WORK TO BE COMPLETED –
Any image in the records is to be dropped, and everything else duplicated precisely.

────────────────────────────────────────

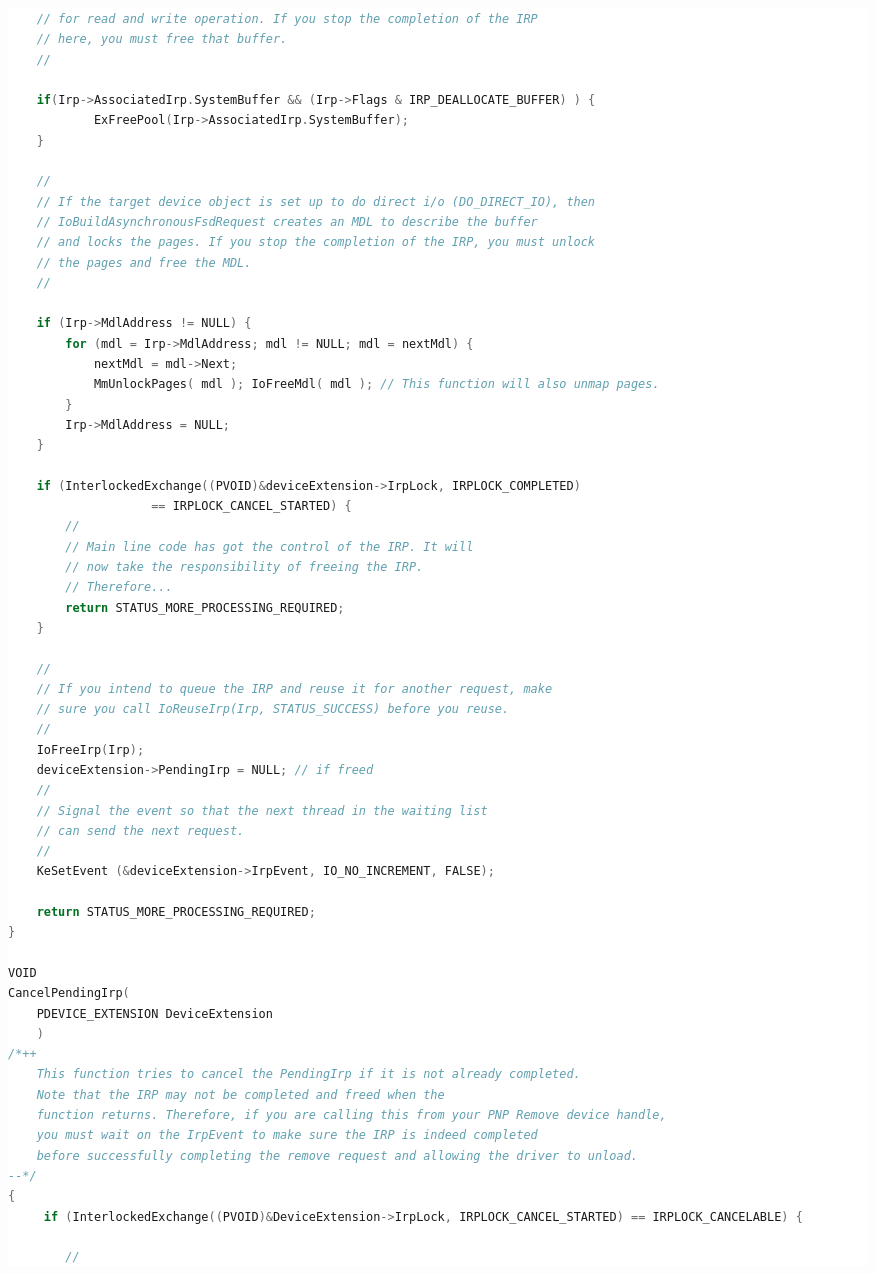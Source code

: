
 ```cpp
    // for read and write operation. If you stop the completion of the IRP
    // here, you must free that buffer.
    // 

    if(Irp->AssociatedIrp.SystemBuffer && (Irp->Flags & IRP_DEALLOCATE_BUFFER) ) {
            ExFreePool(Irp->AssociatedIrp.SystemBuffer);
    }

    // 
    // If the target device object is set up to do direct i/o (DO_DIRECT_IO), then 
    // IoBuildAsynchronousFsdRequest creates an MDL to describe the buffer
    // and locks the pages. If you stop the completion of the IRP, you must unlock
    // the pages and free the MDL.
    // 

    if (Irp->MdlAddress != NULL) {
        for (mdl = Irp->MdlAddress; mdl != NULL; mdl = nextMdl) {
            nextMdl = mdl->Next;
            MmUnlockPages( mdl ); IoFreeMdl( mdl ); // This function will also unmap pages.
        }
        Irp->MdlAddress = NULL;
    }

    if (InterlockedExchange((PVOID)&deviceExtension->IrpLock, IRPLOCK_COMPLETED) 
                    == IRPLOCK_CANCEL_STARTED) {
        // 
        // Main line code has got the control of the IRP. It will
        // now take the responsibility of freeing the IRP. 
        // Therefore...
        return STATUS_MORE_PROCESSING_REQUIRED;
    }

    // 
    // If you intend to queue the IRP and reuse it for another request, make
    // sure you call IoReuseIrp(Irp, STATUS_SUCCESS) before you reuse.
    // 
    IoFreeIrp(Irp);
    deviceExtension->PendingIrp = NULL; // if freed
    // 
    // Signal the event so that the next thread in the waiting list
    // can send the next request.
    // 
    KeSetEvent (&deviceExtension->IrpEvent, IO_NO_INCREMENT, FALSE);

    return STATUS_MORE_PROCESSING_REQUIRED;
}

VOID
CancelPendingIrp(
    PDEVICE_EXTENSION DeviceExtension
    )
/*++
    This function tries to cancel the PendingIrp if it is not already completed.
    Note that the IRP may not be completed and freed when the
    function returns. Therefore, if you are calling this from your PNP Remove device handle,
    you must wait on the IrpEvent to make sure the IRP is indeed completed
    before successfully completing the remove request and allowing the driver to unload.
--*/ 
{ 
     if (InterlockedExchange((PVOID)&DeviceExtension->IrpLock, IRPLOCK_CANCEL_STARTED) == IRPLOCK_CANCELABLE) {

        // 
```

────────────────────────────────────────

WRITTEN SOLUTION –
Source code

:
 ```cpp
    // for read and write operation. If you stop the completion of the IRP
    // here, you must free that buffer.
    // 

    if(Irp->AssociatedIrp.SystemBuffer && (Irp->Flags & IRP_DEALLOCATE_BUFFER) ) {
            ExFreePool(Irp->AssociatedIrp.SystemBuffer);
    }

    // 
    // If the target device object is set up to do direct i/o (DO_DIRECT_IO), then 
    // IoBuildAsynchronousFsdRequest creates an MDL to describe the buffer
    // and locks the pages. If you stop the completion of the IRP, you must unlock
    // the pages and free the MDL.
    // 

    if (Irp->MdlAddress != NULL) {
        for (mdl = Irp->MdlAddress; mdl != NULL; mdl = nextMdl) {
            nextMdl = mdl->Next;
            MmUnlockPages( mdl ); IoFreeMdl( mdl ); // This function will also unmap pages.
        }
        Irp->MdlAddress = NULL;
    }

    if (InterlockedExchange((PVOID)&deviceExtension->IrpLock, IRPLOCK_COMPLETED) 
                    == IRPLOCK_CANCEL_STARTED) {
        // 
        // Main line code has got the control of the IRP. It will
        // now take the responsibility of freeing the IRP. 
        // Therefore...
        return STATUS_MORE_PROCESSING_REQUIRED;
    }

    // 
    // If you intend to queue the IRP and reuse it for another request, make
    // sure you call IoReuseIrp(Irp, STATUS_SUCCESS) before you reuse.
    // 
    IoFreeIrp(Irp);
    deviceExtension->PendingIrp = NULL; // if freed
    // 
    // Signal the event so that the next thread in the waiting list
    // can send the next request.
    // 
    KeSetEvent (&deviceExtension->IrpEvent, IO_NO_INCREMENT, FALSE);

    return STATUS_MORE_PROCESSING_REQUIRED;
}

VOID
CancelPendingIrp(
    PDEVICE_EXTENSION DeviceExtension
    )
/*++
    This function tries to cancel the PendingIrp if it is not already completed.
    Note that the IRP may not be completed and freed when the
    function returns. Therefore, if you are calling this from your PNP Remove device handle,
    you must wait on the IrpEvent to make sure the IRP is indeed completed
    before successfully completing the remove request and allowing the driver to unload.
--*/ 
{ 
     if (InterlockedExchange((PVOID)&DeviceExtension->IrpLock, IRPLOCK_CANCEL_STARTED) == IRPLOCK_CANCELABLE) {

        // 
```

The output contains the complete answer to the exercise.